Source texts of formatted documents:
===============
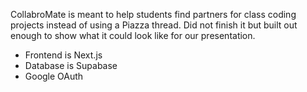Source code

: CollabroMate is meant to help students find partners for class coding projects instead of using a Piazza thread. Did not finish it but built out enough to show what it could look like for our presentation. 

- Frontend is Next.js
- Database is Supabase
- Google OAuth
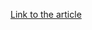 [Link to the article](https://www.verfassungsschutz.de/SharedDocs/publikationen/EN/prevention/2023-03-20-joint-cyber-security-advisory.pdf;jsessionid=C932136E2B1078A87C5D02616A769AEB.intranet672?__blob=publicationFile&v=2)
===============
Work request: Out of the data above, give again only the lines starting at the one holding "for our presentation." and ending at the one holding "- Google OAuth", unchanged.

Completed task:
: CollabroMate is meant to help students find partners for class coding projects instead of using a Piazza thread. Did not finish it but built out enough to show what it could look like for our presentation. 

- Frontend is Next.js
- Database is Supabase
- Google OAuth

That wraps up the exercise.